__ASSIGNED TASK__
Pull every line containing "penetrance" from the listing below.

START EXCERPTED DATA

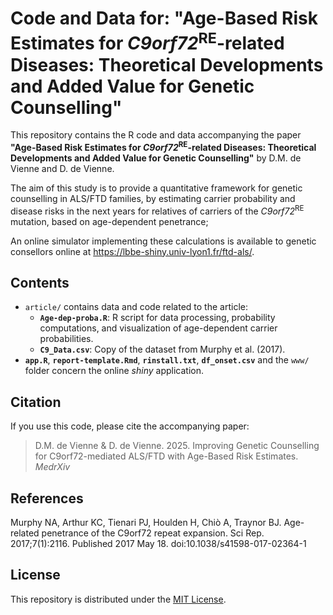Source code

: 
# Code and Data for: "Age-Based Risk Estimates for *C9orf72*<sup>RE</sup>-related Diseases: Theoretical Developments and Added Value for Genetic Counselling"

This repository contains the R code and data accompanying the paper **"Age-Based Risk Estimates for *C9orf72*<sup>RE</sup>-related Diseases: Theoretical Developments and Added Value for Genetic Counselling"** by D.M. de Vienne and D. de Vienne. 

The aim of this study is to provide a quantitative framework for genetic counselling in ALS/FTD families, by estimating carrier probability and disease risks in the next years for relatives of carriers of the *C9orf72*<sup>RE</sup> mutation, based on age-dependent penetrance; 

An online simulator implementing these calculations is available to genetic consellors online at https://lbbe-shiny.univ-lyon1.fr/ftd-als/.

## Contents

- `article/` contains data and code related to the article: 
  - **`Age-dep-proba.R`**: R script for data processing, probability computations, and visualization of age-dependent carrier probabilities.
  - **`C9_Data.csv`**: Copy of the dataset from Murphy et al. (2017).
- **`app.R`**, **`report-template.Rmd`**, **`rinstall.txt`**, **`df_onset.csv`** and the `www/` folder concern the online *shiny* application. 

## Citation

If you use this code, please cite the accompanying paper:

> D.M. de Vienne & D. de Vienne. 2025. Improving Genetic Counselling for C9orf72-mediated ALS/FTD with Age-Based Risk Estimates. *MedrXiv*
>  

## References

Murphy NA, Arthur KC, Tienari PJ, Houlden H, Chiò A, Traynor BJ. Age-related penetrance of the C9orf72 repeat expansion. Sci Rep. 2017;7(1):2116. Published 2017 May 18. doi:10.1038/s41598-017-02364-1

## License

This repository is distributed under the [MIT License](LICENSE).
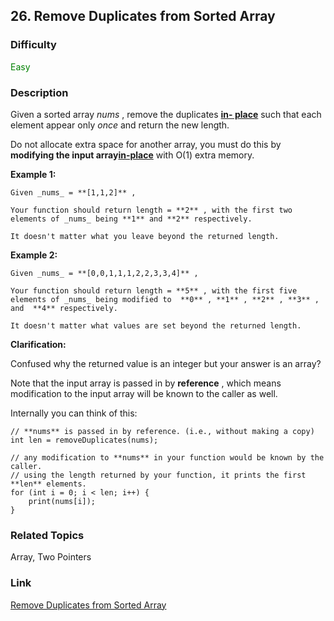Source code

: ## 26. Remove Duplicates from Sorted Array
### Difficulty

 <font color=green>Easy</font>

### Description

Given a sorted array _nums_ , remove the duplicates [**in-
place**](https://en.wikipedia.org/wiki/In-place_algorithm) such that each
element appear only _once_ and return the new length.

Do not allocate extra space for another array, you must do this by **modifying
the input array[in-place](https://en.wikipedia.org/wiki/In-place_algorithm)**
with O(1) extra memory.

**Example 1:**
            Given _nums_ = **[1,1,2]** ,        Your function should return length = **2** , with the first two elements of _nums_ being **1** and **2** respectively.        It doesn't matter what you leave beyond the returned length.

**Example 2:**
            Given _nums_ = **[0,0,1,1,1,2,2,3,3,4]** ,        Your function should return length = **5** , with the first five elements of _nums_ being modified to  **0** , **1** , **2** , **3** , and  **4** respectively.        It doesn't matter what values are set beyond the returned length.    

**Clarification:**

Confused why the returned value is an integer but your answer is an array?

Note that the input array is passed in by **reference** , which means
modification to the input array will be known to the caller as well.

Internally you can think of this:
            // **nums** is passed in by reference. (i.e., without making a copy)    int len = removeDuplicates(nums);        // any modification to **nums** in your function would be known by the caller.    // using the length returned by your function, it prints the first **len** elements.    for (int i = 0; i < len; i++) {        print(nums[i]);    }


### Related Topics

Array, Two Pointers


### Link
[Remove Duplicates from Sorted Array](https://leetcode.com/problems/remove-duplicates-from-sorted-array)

END EXCERPTED DATA

__WRITTEN REPLY__
The aim of this study is to provide a quantitative framework for genetic counselling in ALS/FTD families, by estimating carrier probability and disease risks in the next years for relatives of carriers of the *C9orf72*<sup>RE</sup> mutation, based on age-dependent penetrance; 
Murphy NA, Arthur KC, Tienari PJ, Houlden H, Chiò A, Traynor BJ. Age-related penetrance of the C9orf72 repeat expansion. Sci Rep. 2017;7(1):2116. Published 2017 May 18. doi:10.1038/s41598-017-02364-1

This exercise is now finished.